Speech-to-text systems are quite sensitive to variations in speaker characteristics. It has been frequently reported that their performance severely degrades when there is a mismatch between the training and test speakers. There are two main reasons for these mismatches. The first one is a disparity in the characteristics of the recording environment. Changes in the environment such as using different microphones or different room acoustics impair speech-to-text systems. The second reason is the variability in speakers due to the diversity of genders, vocal tract lengths, accents, or speaking styles. For instance, the effect of vocal tract length on the acoustic features can be estimated, and then feature normalization (known as vocal tract length normalization) can be applied on top of that.

In this blog post, we focus on this second reason and discuss our methodology to reduce the gap in speech-to-text performance for accented users. We’ll investigate how speaker embeddings can be utilized inside the speaker adaptation problem to achieve more inclusive speech-to-text. The systems trained using this strategy become more independent of speaker variations and generalize better to unseen speakers with different accents due to the mitigation of inter-speaker variability.
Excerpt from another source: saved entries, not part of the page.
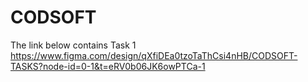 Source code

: # CODSOFT
The link below contains Task 1
https://www.figma.com/design/qXfiDEa0tzoTaThCsi4nHB/CODSOFT-TASKS?node-id=0-1&t=eRV0b06JK6owPTCa-1
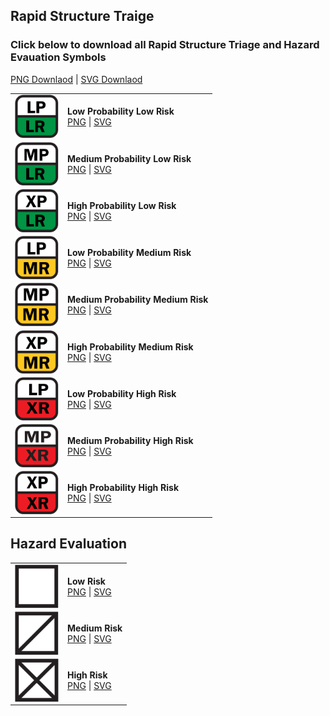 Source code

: ## Rapid Structure Traige

### Click below to download all Rapid Structure Triage and Hazard Evauation Symbols<br>
<a href="https://github.com/NAPSG/USR-Symbology/raw/main/Rapid%20Structure%20Triage%20and%20Hazard%20Evaluation/rsthaz_png.zip">PNG Downlaod</a> | <a href="https://github.com/NAPSG/USR-Symbology/raw/main/Rapid%20Structure%20Triage%20and%20Hazard%20Evaluation/rsthaz_svg.zip">SVG Downlaod</a>

|            |                     |
| ---------- | ------------------- | 
| <img src="https://github.com/NAPSG/USR-Symbology/blob/main/Rapid%20Structure%20Triage%20and%20Hazard%20Evaluation/Rapid%20Structure%20Triage/SVGs/USR_RapidStructureTriage_LowProbabilityLowRisk.svg" align="center" width="70px"/> | **Low Probability Low Risk** <br> <a href="https://github.com/NAPSG/USR-Symbology/blob/main/Rapid%20Structure%20Triage%20and%20Hazard%20Evaluation/Rapid%20Structure%20Triage/PNGs/USR_RapidStructureTriage_LowProbabilityLowRisk.png">PNG</a> \| <a href="https://github.com/NAPSG/USR-Symbology/blob/main/Rapid%20Structure%20Triage%20and%20Hazard%20Evaluation/Rapid%20Structure%20Triage/SVGs/USR_RapidStructureTriage_LowProbabilityLowRisk.svg">SVG</a>|
| <img src="https://github.com/NAPSG/USR-Symbology/blob/main/Rapid%20Structure%20Triage%20and%20Hazard%20Evaluation/Rapid%20Structure%20Triage/SVGs/USR_RapidStructureTriage_MediumProbabilityLowRisk.svg" align="center" width="70px"/> | **Medium Probability Low Risk** <br> <a href="https://github.com/NAPSG/USR-Symbology/blob/main/Rapid%20Structure%20Triage%20and%20Hazard%20Evaluation/Rapid%20Structure%20Triage/PNGs/USR_RapidStructureTriage_MediumProbabilityLowRisk.png">PNG</a> \| <a href="https://github.com/NAPSG/USR-Symbology/blob/main/Rapid%20Structure%20Triage%20and%20Hazard%20Evaluation/Rapid%20Structure%20Triage/SVGs/USR_RapidStructureTriage_MediumProbabilityLowRisk.svg">SVG</a>|
| <img src="https://github.com/NAPSG/USR-Symbology/blob/main/Rapid%20Structure%20Triage%20and%20Hazard%20Evaluation/Rapid%20Structure%20Triage/SVGs/USR_RapidStructureTriage_HighProbabilityLowRisk.svg" align="center" width="70px"/> | **High Probability Low Risk** <br> <a href="https://github.com/NAPSG/USR-Symbology/blob/main/Rapid%20Structure%20Triage%20and%20Hazard%20Evaluation/Rapid%20Structure%20Triage/PNGs/USR_RapidStructureTriage_HighProbabilityLowRisk.png">PNG</a> \| <a href="https://github.com/NAPSG/USR-Symbology/blob/main/Rapid%20Structure%20Triage%20and%20Hazard%20Evaluation/Rapid%20Structure%20Triage/SVGs/USR_RapidStructureTriage_HighProbabilityLowRisk.svg">SVG</a>|
| <img src="https://github.com/NAPSG/USR-Symbology/blob/main/Rapid%20Structure%20Triage%20and%20Hazard%20Evaluation/Rapid%20Structure%20Triage/SVGs/USR_RapidStructureTriage_LowProbabilityMediumRisk.svg" align="center" width="70px"/> | **Low Probability Medium Risk** <br> <a href="https://github.com/NAPSG/USR-Symbology/blob/main/Rapid%20Structure%20Triage%20and%20Hazard%20Evaluation/Rapid%20Structure%20Triage/PNGs/USR_RapidStructureTriage_LowProbabilityMediumRisk.png">PNG</a> \| <a href="https://github.com/NAPSG/USR-Symbology/blob/main/Rapid%20Structure%20Triage%20and%20Hazard%20Evaluation/Rapid%20Structure%20Triage/SVGs/USR_RapidStructureTriage_LowProbabilityMediumRisk.svg">SVG</a>|
| <img src="https://github.com/NAPSG/USR-Symbology/blob/main/Rapid%20Structure%20Triage%20and%20Hazard%20Evaluation/Rapid%20Structure%20Triage/SVGs/USR_RapidStructureTriage_MediumProbabilityMediumRisk.svg" align="center" width="70px"/> | **Medium Probability Medium Risk** <br> <a href="https://github.com/NAPSG/USR-Symbology/blob/main/Rapid%20Structure%20Triage%20and%20Hazard%20Evaluation/Rapid%20Structure%20Triage/PNGs/USR_RapidStructureTriage_MediumProbabilityMediumRisk.png">PNG</a> \| <a href="https://github.com/NAPSG/USR-Symbology/blob/main/Rapid%20Structure%20Triage%20and%20Hazard%20Evaluation/Rapid%20Structure%20Triage/SVGs/USR_RapidStructureTriage_MediumProbabilityMediumRisk.svg">SVG</a>|
| <img src="https://github.com/NAPSG/USR-Symbology/blob/main/Rapid%20Structure%20Triage%20and%20Hazard%20Evaluation/Rapid%20Structure%20Triage/SVGs/USR_RapidStructureTriage_HighProbabilityMediumRisk.svg" align="center" width="70px"/> | **High Probability Medium Risk** <br> <a href="https://github.com/NAPSG/USR-Symbology/blob/main/Rapid%20Structure%20Triage%20and%20Hazard%20Evaluation/Rapid%20Structure%20Triage/PNGs/USR_RapidStructureTriage_HighProbabilityMediumRisk.png">PNG</a> \| <a href="https://github.com/NAPSG/USR-Symbology/blob/main/Rapid%20Structure%20Triage%20and%20Hazard%20Evaluation/Rapid%20Structure%20Triage/SVGs/USR_RapidStructureTriage_HighProbabilityMediumRisk.svg">SVG</a>|
| <img src="https://github.com/NAPSG/USR-Symbology/blob/main/Rapid%20Structure%20Triage%20and%20Hazard%20Evaluation/Rapid%20Structure%20Triage/SVGs/USR_RapidStructureTriage_LowProbabilityHighRisk.svg" align="center" width="70px"/> | **Low Probability High Risk** <br> <a href="https://github.com/NAPSG/USR-Symbology/blob/main/Rapid%20Structure%20Triage%20and%20Hazard%20Evaluation/Rapid%20Structure%20Triage/PNGs/USR_RapidStructureTriage_LowProbabilityHighRisk.png">PNG</a> \| <a href="https://github.com/NAPSG/USR-Symbology/blob/main/Rapid%20Structure%20Triage%20and%20Hazard%20Evaluation/Rapid%20Structure%20Triage/SVGs/USR_RapidStructureTriage_LowProbabilityHighRisk.svg">SVG</a>|
| <img src="https://github.com/NAPSG/USR-Symbology/blob/main/Rapid%20Structure%20Triage%20and%20Hazard%20Evaluation/Rapid%20Structure%20Triage/SVGs/USR_RapidStructureTriage_MediumProbabilityHighRisk.svg" align="center" width="70px"/> | **Medium Probability High Risk** <br> <a href="https://github.com/NAPSG/USR-Symbology/blob/main/Rapid%20Structure%20Triage%20and%20Hazard%20Evaluation/Rapid%20Structure%20Triage/PNGs/USR_RapidStructureTriage_MediumProbabilityHighRisk.png">PNG</a> \| <a href="https://github.com/NAPSG/USR-Symbology/blob/main/Rapid%20Structure%20Triage%20and%20Hazard%20Evaluation/Rapid%20Structure%20Triage/SVGs/USR_RapidStructureTriage_MediumProbabilityHighRisk.svg">SVG</a>|
| <img src="https://github.com/NAPSG/USR-Symbology/blob/main/Rapid%20Structure%20Triage%20and%20Hazard%20Evaluation/Rapid%20Structure%20Triage/SVGs/USR_RapidStructureTriage_HighProbabilityHighRisk.svg" align="center" width="70px"/> | **High Probability High Risk** <br> <a href="https://github.com/NAPSG/USR-Symbology/blob/main/Rapid%20Structure%20Triage%20and%20Hazard%20Evaluation/Rapid%20Structure%20Triage/PNGs/USR_RapidStructureTriage_HighProbabilityHighRisk.png">PNG</a> \| <a href="https://github.com/NAPSG/USR-Symbology/blob/main/Rapid%20Structure%20Triage%20and%20Hazard%20Evaluation/Rapid%20Structure%20Triage/SVGs/USR_RapidStructureTriage_HighProbabilityHighRisk.svg">SVG</a>|

## Hazard Evaluation
|            |                     |
| ---------- | ------------------- |
| <img src="https://github.com/NAPSG/USR-Symbology/blob/main/Rapid%20Structure%20Triage%20and%20Hazard%20Evaluation/Hazard%20Evaluation/SVGs/USR_HazardEvaluation_LowRisk.svg" align="center" width="70px"/> | **Low Risk** <br> <a href="https://github.com/NAPSG/USR-Symbology/blob/main/Rapid%20Structure%20Triage%20and%20Hazard%20Evaluation/Hazard%20Evaluation/PNGs/USR_HazardEvaluation_LowRisk.png">PNG</a> \| <a href="https://github.com/NAPSG/USR-Symbology/blob/main/Rapid%20Structure%20Triage%20and%20Hazard%20Evaluation/Hazard%20Evaluation/SVGs/USR_HazardEvaluation_LowRisk.svg">SVG</a>|
| <img src="https://github.com/NAPSG/USR-Symbology/blob/main/Rapid%20Structure%20Triage%20and%20Hazard%20Evaluation/Hazard%20Evaluation/SVGs/USR_HazardEvaluation_MediumRisk.svg" align="center" width="70px"/> | **Medium Risk** <br> <a href="https://github.com/NAPSG/USR-Symbology/blob/main/Rapid%20Structure%20Triage%20and%20Hazard%20Evaluation/Hazard%20Evaluation/PNGs/USR_HazardEvaluation_MediumRisk.png">PNG</a> \| <a href="https://github.com/NAPSG/USR-Symbology/blob/main/Rapid%20Structure%20Triage%20and%20Hazard%20Evaluation/Hazard%20Evaluation/SVGs/USR_HazardEvaluation_MediumRisk.svg">SVG</a>|
| <img src="https://github.com/NAPSG/USR-Symbology/blob/main/Rapid%20Structure%20Triage%20and%20Hazard%20Evaluation/Hazard%20Evaluation/SVGs/USR_HazardEvaluation_HighRisk.svg" align="center" width="70px"/> | **High Risk** <br> <a href="https://github.com/NAPSG/USR-Symbology/blob/main/Rapid%20Structure%20Triage%20and%20Hazard%20Evaluation/Hazard%20Evaluation/PNGs/USR_HazardEvaluation_HighRisk.png">PNG</a> \| <a href="https://github.com/NAPSG/USR-Symbology/blob/main/Rapid%20Structure%20Triage%20and%20Hazard%20Evaluation/Hazard%20Evaluation/SVGs/USR_HazardEvaluation_HighRisk.svg">SVG</a>|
The role of speaker embeddings

Speaker embedding is a simple but effective methodology to represent the speaker’s identity in a compact way (as a vector of fixed size, regardless of the length of the utterance). A natural approach is to represent each speaker by a one-hot speaker code. Although this idea works well for speakers in a training set, it cannot (i) deal with speakers not seen in the training set, and (ii) find the desired speaker among a large number of candidate speakers. More advanced speaker codes have been proposed for alleviating these problems.

Identity vectors (i-vectors for short) encode both speaker and channel variabilities in a common low-dimensional space (referred to as the “total variability space”). In this approach, the data is partitioned into pseudo-phonetic classes by means of a Gaussian mixture model (GMM). The differences between the pronuciation of a given speaker and the average pronuciation are computed for all phonetic classes and projected onto a low-dimensional vector called i-vector which is estimated in the maximum a posteriori (MAP) sense. This provides an elegant way of reducing high-dimensional sequential input data to a low-dimensional fixed-length vector while retaining most of the relevant information.
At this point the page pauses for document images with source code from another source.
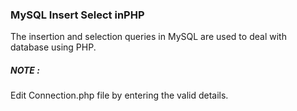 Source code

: ### MySQL Insert Select inPHP
The insertion and selection queries in MySQL are used to deal with database using PHP.

##### NOTE :
  Edit Connection.php file by entering the valid details.
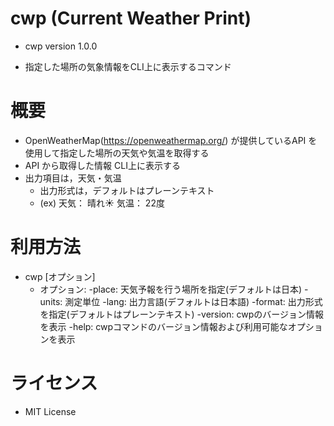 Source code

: # cwp (Current Weather Print)
- cwp version 1.0.0
<!-- tagline -->
- 指定した場所の気象情報をCLI上に表示するコマンド


# 概要
- OpenWeatherMap(https://openweathermap.org/) が提供しているAPI を使用して指定した場所の天気や気温を取得する
- API から取得した情報 CLI上に表示する
- 出力項目は，天気・気温
    - 出力形式は，デフォルトはプレーンテキスト
    - (ex) 天気： 晴れ☀️ 気温： 22度


# 利用方法
- cwp [オプション]
    - オプション:
        -place:  天気予報を行う場所を指定(デフォルトは日本)
        -units: 測定単位
        -lang: 出力言語(デフォルトは日本語)
        -format: 出力形式を指定(デフォルトはプレーンテキスト)
        -version: cwpのバージョン情報を表示
        -help: cwpコマンドのバージョン情報および利用可能なオプションを表示


# ライセンス
- MIT License

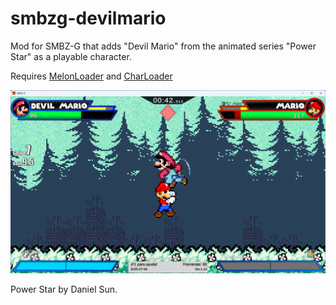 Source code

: # smbzg-devilmario

Mod for SMBZ-G that adds "Devil Mario" from the animated series "Power Star" as a playable character.

Requires [MelonLoader](https://github.com/LavaGang/MelonLoader/releases) and [CharLoader](https://github.com/headshot2017/smbzg-charloader/releases)

![image](screenshot.png)

Power Star by Daniel Sun.
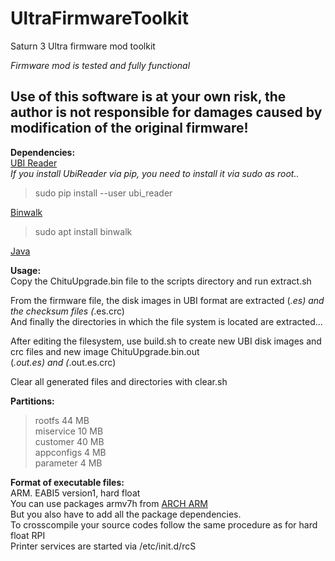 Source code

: 

# UltraFirmwareToolkit

Saturn 3 Ultra firmware mod toolkit

*Firmware mod is tested and fully functional* 


## Use of this software is at your own risk, the author is not responsible for damages caused by modification of the original firmware!


**Dependencies:**<br/>
[UBI Reader](https://github.com/onekey-sec/ubi_reader)<br/>
*If you install UbiReader via pip, you need to install it via sudo as root..*
> sudo pip install --user ubi_reader

[Binwalk](https://github.com/ReFirmLabs/binwalk)<br/>
> sudo apt install binwalk

[Java](https://www.azul.com/downloads/?package=jdk#zulu)

**Usage:**<br/>
Copy the ChituUpgrade.bin file to the scripts directory and run extract.sh<br/>

From the firmware file, the disk images in UBI format are extracted (*.es) and the checksum files (*.es.crc) <br/>
And finally the directories in which the file system is located are extracted... <br/>

After editing the filesystem, use build.sh to create new UBI disk images and crc files and new image ChituUpgrade.bin.out<br/>
(*.out.es) and (*.out.es.crc)<br/>

Clear all generated files and directories with clear.sh<br/>


**Partitions:**<br/>
> rootfs 44 MB<br/>
> miservice 10 MB<br/>
> customer 40 MB<br/>
> appconfigs 4 MB<br/>
> parameter 4 MB<br/>

**Format of executable files:**<br/>
ARM. EABI5 version1, hard float<br/>
You can use packages armv7h from [ARCH ARM](https://archlinuxarm.org/packages)<br/>
But you also have to add all the package dependencies.<br/>
To crosscompile your source codes follow the same procedure as for hard float RPI<br/>
Printer services are started via /etc/init.d/rcS<br/>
I-vectors are unsuitable for short utterances because the MAP point estimate does not model the overall uncertainty well. Additionally, their performance quickly reaches a ceiling as the amount of data increases, which means that they are unable to fully exploit the availability of large-scale training data. The success of deep learning for speech-to-text has motivated researchers to develop neural network based speaker embeddings. Early implementations used deep neural networks (DNNs) to extract so-called bottleneck features, or to partition the data in the i-vector framework.
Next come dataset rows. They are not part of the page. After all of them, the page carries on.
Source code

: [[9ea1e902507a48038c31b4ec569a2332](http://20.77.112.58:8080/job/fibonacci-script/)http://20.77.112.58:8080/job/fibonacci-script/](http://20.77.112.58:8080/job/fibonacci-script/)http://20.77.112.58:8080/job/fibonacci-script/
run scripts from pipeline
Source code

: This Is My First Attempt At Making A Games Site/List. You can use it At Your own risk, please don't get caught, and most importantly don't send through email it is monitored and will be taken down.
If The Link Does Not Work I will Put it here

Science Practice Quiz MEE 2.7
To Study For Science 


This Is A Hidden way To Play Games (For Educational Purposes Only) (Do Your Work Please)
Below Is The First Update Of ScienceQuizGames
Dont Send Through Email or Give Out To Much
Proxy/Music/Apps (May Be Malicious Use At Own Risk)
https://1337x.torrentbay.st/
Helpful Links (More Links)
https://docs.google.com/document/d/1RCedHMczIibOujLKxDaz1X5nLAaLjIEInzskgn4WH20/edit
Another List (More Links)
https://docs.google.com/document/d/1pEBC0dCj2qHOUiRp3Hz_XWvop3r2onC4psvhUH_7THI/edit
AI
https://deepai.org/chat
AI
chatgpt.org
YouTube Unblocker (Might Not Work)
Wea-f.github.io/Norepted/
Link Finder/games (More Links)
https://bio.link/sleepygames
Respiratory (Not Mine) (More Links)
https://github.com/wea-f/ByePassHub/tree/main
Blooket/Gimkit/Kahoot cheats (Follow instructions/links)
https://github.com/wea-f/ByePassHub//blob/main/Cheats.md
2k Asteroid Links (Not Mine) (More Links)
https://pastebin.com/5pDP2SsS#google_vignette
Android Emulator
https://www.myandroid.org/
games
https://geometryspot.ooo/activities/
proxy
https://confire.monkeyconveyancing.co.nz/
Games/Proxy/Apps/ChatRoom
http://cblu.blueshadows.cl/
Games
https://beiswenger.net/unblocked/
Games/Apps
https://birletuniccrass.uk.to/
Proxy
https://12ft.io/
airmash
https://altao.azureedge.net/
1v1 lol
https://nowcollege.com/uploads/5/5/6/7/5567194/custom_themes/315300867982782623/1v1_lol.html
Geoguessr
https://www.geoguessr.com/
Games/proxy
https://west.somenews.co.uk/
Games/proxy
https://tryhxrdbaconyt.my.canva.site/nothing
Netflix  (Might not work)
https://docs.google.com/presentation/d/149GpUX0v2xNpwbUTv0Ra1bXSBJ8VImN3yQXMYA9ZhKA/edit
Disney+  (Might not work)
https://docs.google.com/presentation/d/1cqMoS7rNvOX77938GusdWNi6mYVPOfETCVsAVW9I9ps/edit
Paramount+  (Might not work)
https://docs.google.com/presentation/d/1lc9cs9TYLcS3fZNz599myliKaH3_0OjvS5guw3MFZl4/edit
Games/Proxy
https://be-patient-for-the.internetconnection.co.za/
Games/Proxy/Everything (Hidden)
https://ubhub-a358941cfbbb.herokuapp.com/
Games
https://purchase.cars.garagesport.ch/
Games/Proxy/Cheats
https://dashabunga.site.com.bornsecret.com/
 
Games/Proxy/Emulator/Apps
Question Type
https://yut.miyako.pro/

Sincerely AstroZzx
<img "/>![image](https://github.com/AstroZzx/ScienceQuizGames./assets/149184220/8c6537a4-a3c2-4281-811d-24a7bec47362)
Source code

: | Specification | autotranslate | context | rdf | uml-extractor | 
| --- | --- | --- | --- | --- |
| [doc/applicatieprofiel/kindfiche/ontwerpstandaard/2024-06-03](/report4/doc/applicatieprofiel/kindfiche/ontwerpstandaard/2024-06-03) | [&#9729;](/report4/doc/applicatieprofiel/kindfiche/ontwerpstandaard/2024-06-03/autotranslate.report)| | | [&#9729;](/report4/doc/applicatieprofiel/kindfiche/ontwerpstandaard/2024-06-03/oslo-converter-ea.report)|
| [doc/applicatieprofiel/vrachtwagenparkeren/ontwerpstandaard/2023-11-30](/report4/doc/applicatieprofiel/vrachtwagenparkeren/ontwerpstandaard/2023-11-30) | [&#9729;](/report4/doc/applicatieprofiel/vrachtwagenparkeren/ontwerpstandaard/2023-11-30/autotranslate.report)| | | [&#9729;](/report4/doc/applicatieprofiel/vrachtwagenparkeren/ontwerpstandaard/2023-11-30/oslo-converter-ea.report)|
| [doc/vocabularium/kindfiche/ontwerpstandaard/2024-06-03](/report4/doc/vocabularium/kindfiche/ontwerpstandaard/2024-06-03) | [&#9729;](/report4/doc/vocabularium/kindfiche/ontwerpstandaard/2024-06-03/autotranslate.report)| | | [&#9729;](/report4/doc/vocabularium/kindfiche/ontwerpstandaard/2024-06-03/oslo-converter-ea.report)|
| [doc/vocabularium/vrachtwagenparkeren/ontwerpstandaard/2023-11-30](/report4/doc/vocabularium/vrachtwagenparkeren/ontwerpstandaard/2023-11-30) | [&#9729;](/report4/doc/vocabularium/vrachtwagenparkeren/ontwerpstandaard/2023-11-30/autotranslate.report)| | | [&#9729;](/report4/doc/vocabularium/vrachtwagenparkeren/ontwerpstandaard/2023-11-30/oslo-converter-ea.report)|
A more effective approach is to employ DNNs trained to predict speaker identity from given acoustic features. Embeddings extracted from a hidden layer then encode the speaker characteristics onto a fixed-length vector. A d-vector is a well-known example of DNN-based speaker embedding. A DNN is trained frame-by-frame and the d-vector is extracted by averaging all the activations of a selected hidden layer from an utterance. This idea works for unseen speakers and solves the first problem defined above (i.e., defined in (i)), yet it cannot solve the second problem (i.e., defined in (ii)), because it is only used for verification of a specific speaker, and its vector coordinates in the embedding space do not correlate with the inter-speaker similarity. In other words, inside the d-vector approach, perceptually similar speakers are not necessarily encoded close to each other. Concerning frame-wise training of d-vectors, only temporal information is kept, yet the speaker information tends to reside within long-term segments.

To address these problems, recurrent architectures have been introduced to directly capture segment information. Speaker variability is usually considered as a result of channel effects although this is not strictly accurate since intra-speaker variation and phonetic variation are also involved. A recent approach is therefore trained to discriminate between speakers, and maps variable-length utterances to fixed-dimensional embeddings that we call x-vectors. The x-vector embedding extraction system usually consists of two components: frame-level feature processing and segment (utterance) level feature processing. Frame-level processing deals with a local short span of acoustic features. It can be done via time-delayed neural networks (TDNNs). Segment-level processing forms accent representation based on the frame-level output. A pooling layer is used to gather frame-level information to form an utterance-level representation. Methods such as statistical pooling or max-pooling are popular choices.

Our approach in COMPRISE

In COMPRISE, we propose a framework to perform acoustic model adaptation for accented speech samples. We compute x-vector-like accent embeddings and use them as auxiliary inputs inside a TDNN-based acoustic model trained on native data only in order to improve the speech-to-text performance on multi-accent data comprising native, non-native, and accented speech. By doing so, we are forcing our embedding model to discriminate accent classes better. Accent embeddings, which provide a fixed lower-dimensional representation of the main acoustic characteristics from many accents, are estimated for each accent and then appended to all the input features from the same speaker.
COMPRISE | accent embedding extractor
We evaluated our method on native, non-native, and accented speech. For the native and non-native data, we used the Verbmobil corpus which contains spontaneous speech from human meeting scheduling dialogs. In Verbmobil, we selected American English dialogs as native data and English (US) dialogs from German (DE) speakers as non-native data. We also gathered British (UK), Indian (IN), and Australian (AU) non-professional accented speech recordings from VoxForge. The embedding network is trained on the utterances of all native (US) and accented (UK, IN, AU, DE) speakers in Verbmobil and VoxForge, excluding those in the test set for the acoustic model. These are included in the adaptation set for the acoustic model.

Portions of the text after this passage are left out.